Comments like this have led to a fresh round of commentary on "Euro-pessimism," a malaise that first struck the Community after the oil shocks of the 1970s. But one senior official says the Community's condition is more accurately "Euro-disappointment," because it results from several specific points on which the EC has "fallen short" of Europeans' expectations.

Those points include:

* Europe's economic downturn, and especially the psychologically deflating juxtaposition of postwar record-high unemployment, and the arrival of the EC's long-touted Single Market.

* The war in Yugoslavia, and the EC's inability to take decisive action against armed conflict in Europe.

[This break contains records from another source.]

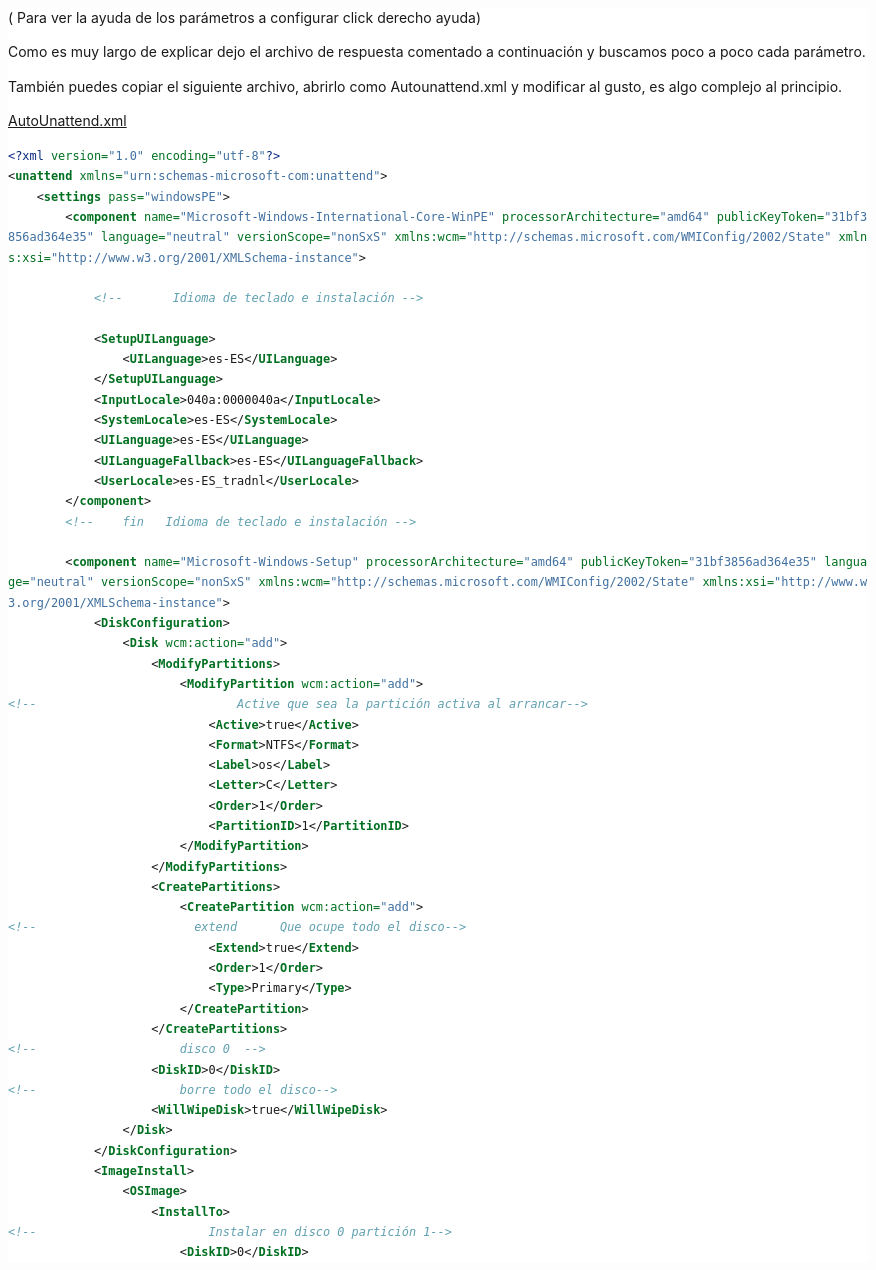 ( Para ver la ayuda de los parámetros a configurar click derecho ayuda)

Como es muy largo de explicar dejo el archivo de respuesta comentado a continuación y buscamos poco a poco cada parámetro.

También puedes copiar el siguiente archivo, abrirlo como Autounattend.xml y modificar al gusto, es algo complejo al principio.

[AutoUnattend.xml](./autounattend.xml)

```xml
<?xml version="1.0" encoding="utf-8"?>
<unattend xmlns="urn:schemas-microsoft-com:unattend">
    <settings pass="windowsPE">
        <component name="Microsoft-Windows-International-Core-WinPE" processorArchitecture="amd64" publicKeyToken="31bf3856ad364e35" language="neutral" versionScope="nonSxS" xmlns:wcm="http://schemas.microsoft.com/WMIConfig/2002/State" xmlns:xsi="http://www.w3.org/2001/XMLSchema-instance">

            <!--       Idioma de teclado e instalación -->
            
            <SetupUILanguage>
                <UILanguage>es-ES</UILanguage>
            </SetupUILanguage>
            <InputLocale>040a:0000040a</InputLocale>
            <SystemLocale>es-ES</SystemLocale>
            <UILanguage>es-ES</UILanguage>
            <UILanguageFallback>es-ES</UILanguageFallback>
            <UserLocale>es-ES_tradnl</UserLocale>
        </component>
        <!--    fin   Idioma de teclado e instalación -->
        
        <component name="Microsoft-Windows-Setup" processorArchitecture="amd64" publicKeyToken="31bf3856ad364e35" language="neutral" versionScope="nonSxS" xmlns:wcm="http://schemas.microsoft.com/WMIConfig/2002/State" xmlns:xsi="http://www.w3.org/2001/XMLSchema-instance">
            <DiskConfiguration>
                <Disk wcm:action="add">
                    <ModifyPartitions>
                        <ModifyPartition wcm:action="add">
<!--                            Active que sea la partición activa al arrancar-->
                            <Active>true</Active>
                            <Format>NTFS</Format>
                            <Label>os</Label>
                            <Letter>C</Letter>
                            <Order>1</Order>
                            <PartitionID>1</PartitionID>
                        </ModifyPartition>
                    </ModifyPartitions>
                    <CreatePartitions>
                        <CreatePartition wcm:action="add">
<!--                      extend      Que ocupe todo el disco-->
                            <Extend>true</Extend>
                            <Order>1</Order>
                            <Type>Primary</Type>
                        </CreatePartition>
                    </CreatePartitions>
<!--                    disco 0  -->
                    <DiskID>0</DiskID>
<!--                    borre todo el disco-->
                    <WillWipeDisk>true</WillWipeDisk>
                </Disk>
            </DiskConfiguration>
            <ImageInstall>
                <OSImage>
                    <InstallTo>
<!--                        Instalar en disco 0 partición 1-->
                        <DiskID>0</DiskID>
```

* Inability to ratify the Maastricht Treaty on schedule, a failure that has broken a sense of momentum and replaced it with a feeling of drift.

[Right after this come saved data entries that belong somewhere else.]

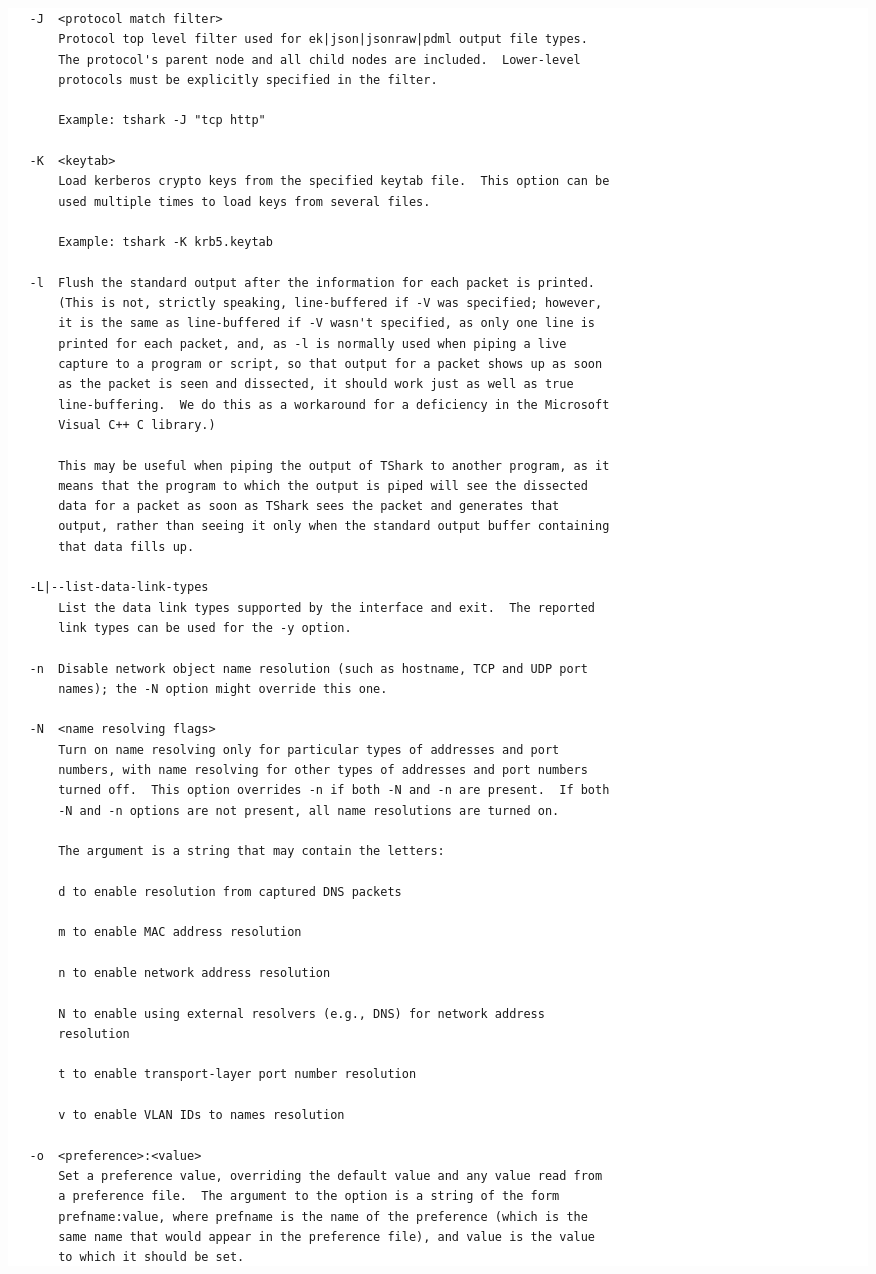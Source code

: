        -J  <protocol match filter>
           Protocol top level filter used for ek|json|jsonraw|pdml output file types.
           The protocol's parent node and all child nodes are included.  Lower-level
           protocols must be explicitly specified in the filter.

           Example: tshark -J "tcp http"

       -K  <keytab>
           Load kerberos crypto keys from the specified keytab file.  This option can be
           used multiple times to load keys from several files.

           Example: tshark -K krb5.keytab

       -l  Flush the standard output after the information for each packet is printed.
           (This is not, strictly speaking, line-buffered if -V was specified; however,
           it is the same as line-buffered if -V wasn't specified, as only one line is
           printed for each packet, and, as -l is normally used when piping a live
           capture to a program or script, so that output for a packet shows up as soon
           as the packet is seen and dissected, it should work just as well as true
           line-buffering.  We do this as a workaround for a deficiency in the Microsoft
           Visual C++ C library.)

           This may be useful when piping the output of TShark to another program, as it
           means that the program to which the output is piped will see the dissected
           data for a packet as soon as TShark sees the packet and generates that
           output, rather than seeing it only when the standard output buffer containing
           that data fills up.

       -L|--list-data-link-types
           List the data link types supported by the interface and exit.  The reported
           link types can be used for the -y option.

       -n  Disable network object name resolution (such as hostname, TCP and UDP port
           names); the -N option might override this one.

       -N  <name resolving flags>
           Turn on name resolving only for particular types of addresses and port
           numbers, with name resolving for other types of addresses and port numbers
           turned off.  This option overrides -n if both -N and -n are present.  If both
           -N and -n options are not present, all name resolutions are turned on.

           The argument is a string that may contain the letters:

           d to enable resolution from captured DNS packets

           m to enable MAC address resolution

           n to enable network address resolution

           N to enable using external resolvers (e.g., DNS) for network address
           resolution

           t to enable transport-layer port number resolution

           v to enable VLAN IDs to names resolution

       -o  <preference>:<value>
           Set a preference value, overriding the default value and any value read from
           a preference file.  The argument to the option is a string of the form
           prefname:value, where prefname is the name of the preference (which is the
           same name that would appear in the preference file), and value is the value
           to which it should be set.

EC leaders are especially sensitive to criticism of the Community's response to Yugoslavia. They are quick to say that the United States, after President Clinton's more interventionist rhetoric during the campaign, has not performed any better.

Still, "we have to recognize that the Community simply has not been of a level to match either the Yugoslav crisis or the economic downturn," says one Commission source. That the EC, which aspires to a common foreign policy, appeared to be of no consequence in curtailing the Balkan violence leaves average Europeans wondering what purpose "more" Europe would serve.

The same is true on the economic front, he adds: When what is essentially an economic community, grouping several of the world's weightiest economic players, falls victim to a global slowdown and finds itself once again waiting for salvation from a strengthening US economy, that too plants doubts about the Community's utility.

Especially depressing for Europeans is the fact that unemployment - hitting 1 of 9 Europeans - cuts across all social categories. Young professionals and university students who have been among the most enthusiastic about "constructing Europe" are losing jobs or finding few new jobs in their areas of study.

Yet EC officials insist that while they may be "keeping to the shadows," as one said, the EC is working "behind the scenes" on issues that will demand resolution once the fate of the Maastricht Treaty is known, probably this summer or early fall.

The EC Commission will present an economic "growth initiative" April 19. Work is proceeding on implementation of the next stage of European monetary coordination, the creation of a European monetary institute.

In addition, the EC is negotiating membership agreements with Austria, Sweden, Finland, and Norway, and putting experts to work on the next round of institutional reforms set for 1996.

All these issues merit extensive public debate, but for now EC officials are leaving the debate to national leaders to take up in their own countries.

The EC's low profile is most striking concerning Denmark. Last year numerous Brussels bureaucrats headed north to campaign in favor of a Danish "yes" vote on Maastricht. This year the Community's humbled leadership vows that not one EC representative will take part in the campaign. Says one official, "With so much riding on the outcome, we don't want to take the risk."